Norwegian jazz musician

Harald Devold (13 May 1964 – 19 February 2016) was a Norwegian jazz musician (alto saxophone, soprano saxophone and flute) from Vadsø Municipality in Finnmark county. He is also known as a big band organizer, music producer and music political activist. He was born and raised in Langevåg in Sula Municipality in Møre og Romsdal county.

== Biography ==
Devold received his musical education at the Norwegian Academy of Music. He was known for his versatility as a musician and has since the 1980s been one of Norway's most commonly used freelance musicians. He was a driving force for the big band Oslo Groove Company, which received the 1990 Spellemannprisen.
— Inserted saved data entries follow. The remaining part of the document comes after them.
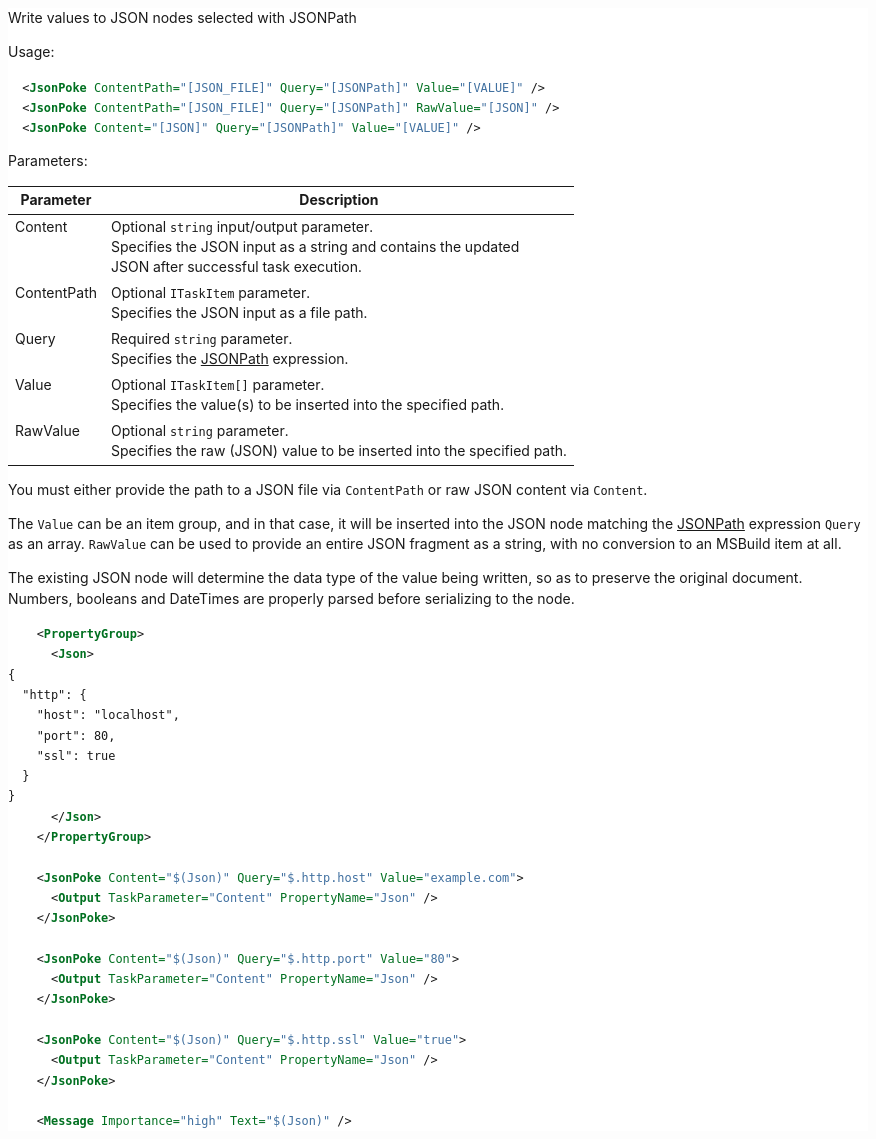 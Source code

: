 
Write values to JSON nodes selected with JSONPath

Usage:

```xml
  <JsonPoke ContentPath="[JSON_FILE]" Query="[JSONPath]" Value="[VALUE]" />
  <JsonPoke ContentPath="[JSON_FILE]" Query="[JSONPath]" RawValue="[JSON]" />
  <JsonPoke Content="[JSON]" Query="[JSONPath]" Value="[VALUE]" />
```

Parameters:

| Parameter   | Description                                                                                                                                           |
| ----------- | ----------------------------------------------------------------------------------------------------------------------------------------------------- |
| Content     | Optional `string` input/output parameter.<br/>Specifies the JSON input as a string and contains the updated<br/>JSON after successful task execution. |
| ContentPath | Optional `ITaskItem` parameter.<br/>Specifies the JSON input as a file path.                                                                          |
| Query       | Required `string` parameter.<br/>Specifies the [JSONPath](https://goessner.net/articles/JsonPath/) expression.                                        |
| Value       | Optional `ITaskItem[]` parameter.<br/>Specifies the value(s) to be inserted into the specified path.                                                  |
| RawValue    | Optional `string` parameter.<br/>Specifies the raw (JSON) value to be inserted into the specified path.                                               |

You must either provide the path to a JSON file via `ContentPath` or 
raw JSON content via `Content`.

The `Value` can be an item group, and in that case, it will be inserted into the 
JSON node matching the [JSONPath](https://goessner.net/articles/JsonPath/) expression 
`Query` as an array. `RawValue` can be used to provide 
an entire JSON fragment as a string, with no conversion to an MSBuild item at all.

The existing JSON node will determine the data type of the value being written, 
so as to preserve the original document. Numbers, booleans and DateTimes are 
properly parsed before serializing to the node. 

```xml
    <PropertyGroup>
      <Json>
{
  "http": {
    "host": "localhost",
    "port": 80,
    "ssl": true
  }
}
      </Json>
    </PropertyGroup>

    <JsonPoke Content="$(Json)" Query="$.http.host" Value="example.com">
      <Output TaskParameter="Content" PropertyName="Json" />
    </JsonPoke>

    <JsonPoke Content="$(Json)" Query="$.http.port" Value="80">
      <Output TaskParameter="Content" PropertyName="Json" />
    </JsonPoke>

    <JsonPoke Content="$(Json)" Query="$.http.ssl" Value="true">
      <Output TaskParameter="Content" PropertyName="Json" />
    </JsonPoke>

    <Message Importance="high" Text="$(Json)" />
```
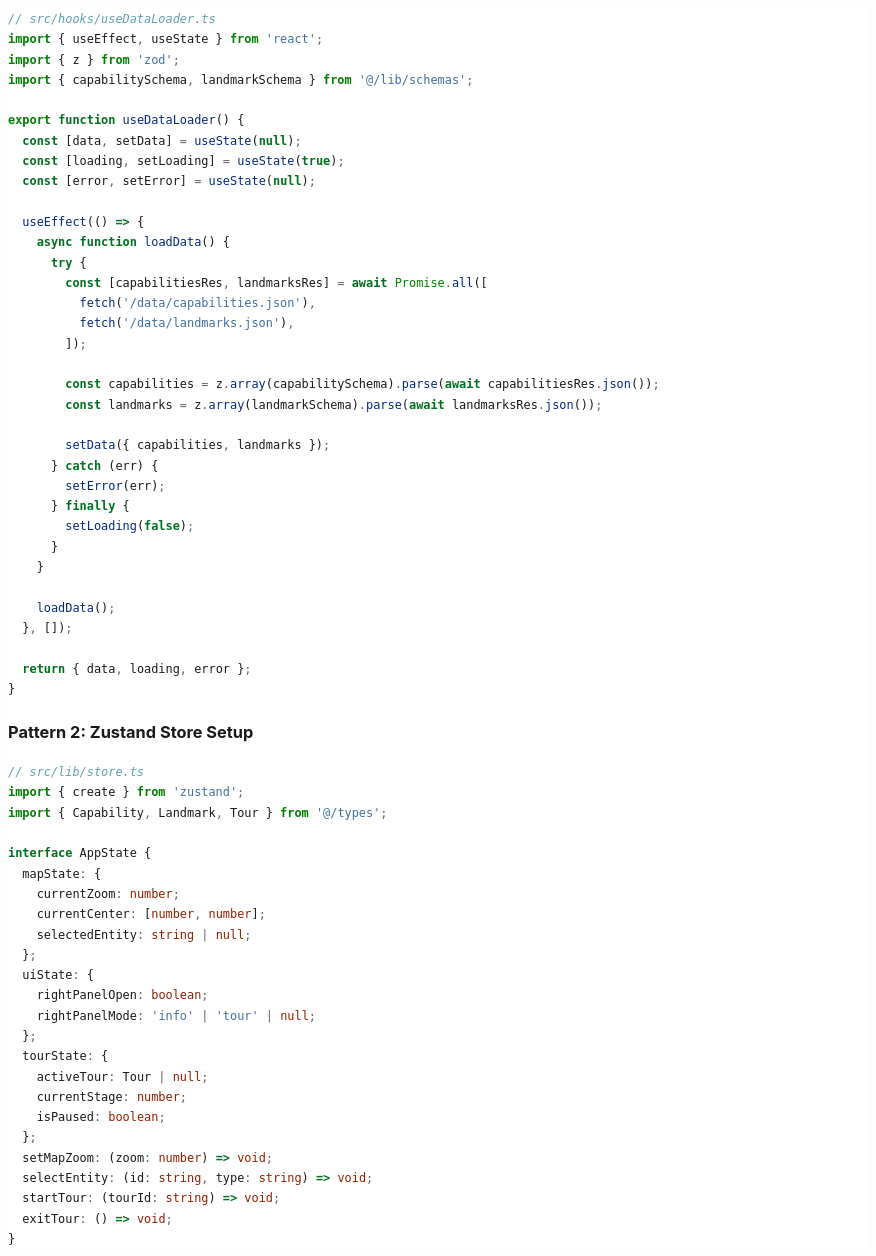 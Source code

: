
 ```typescript
// src/hooks/useDataLoader.ts
import { useEffect, useState } from 'react';
import { z } from 'zod';
import { capabilitySchema, landmarkSchema } from '@/lib/schemas';

export function useDataLoader() {
  const [data, setData] = useState(null);
  const [loading, setLoading] = useState(true);
  const [error, setError] = useState(null);

  useEffect(() => {
    async function loadData() {
      try {
        const [capabilitiesRes, landmarksRes] = await Promise.all([
          fetch('/data/capabilities.json'),
          fetch('/data/landmarks.json'),
        ]);

        const capabilities = z.array(capabilitySchema).parse(await capabilitiesRes.json());
        const landmarks = z.array(landmarkSchema).parse(await landmarksRes.json());

        setData({ capabilities, landmarks });
      } catch (err) {
        setError(err);
      } finally {
        setLoading(false);
      }
    }

    loadData();
  }, []);

  return { data, loading, error };
}
```

### Pattern 2: Zustand Store Setup

```typescript
// src/lib/store.ts
import { create } from 'zustand';
import { Capability, Landmark, Tour } from '@/types';

interface AppState {
  mapState: {
    currentZoom: number;
    currentCenter: [number, number];
    selectedEntity: string | null;
  };
  uiState: {
    rightPanelOpen: boolean;
    rightPanelMode: 'info' | 'tour' | null;
  };
  tourState: {
    activeTour: Tour | null;
    currentStage: number;
    isPaused: boolean;
  };
  setMapZoom: (zoom: number) => void;
  selectEntity: (id: string, type: string) => void;
  startTour: (tourId: string) => void;
  exitTour: () => void;
}
```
Devold settled in Vadsø Municipality (1995) and then worked as head of Scene Finnmark, which inter alia disposes regional musician groups LINK and Ensemble Noor. He was a music producer for Scene Finnmark. He helped to initiate a number of productions, which toured the Barents Region and played a key role in establishing contacts between Norwegian and Russian musicians. Among these productions, one find artists like Angélique Kidjo, Morten Abel, Frode Alnæs, Hallgeir Pedersen, Kai Somby, Sondre Lerche, Mari Boine, Petter Carlsen, Marte Heggelund, Ivar Thomassen, Marit Hætta Øverli, Inga Juuso, Anne Grete Preus, Hector Bingert and Knut Kristansen. As a musician, he has also collaborated with various Sami artists, such as Siellu Dalkas, releasing an album in 2006. Devold was selected in 2005 as Chairman for Norsk Jazzforum (NJF). He died on February 19, 2016, from cancer.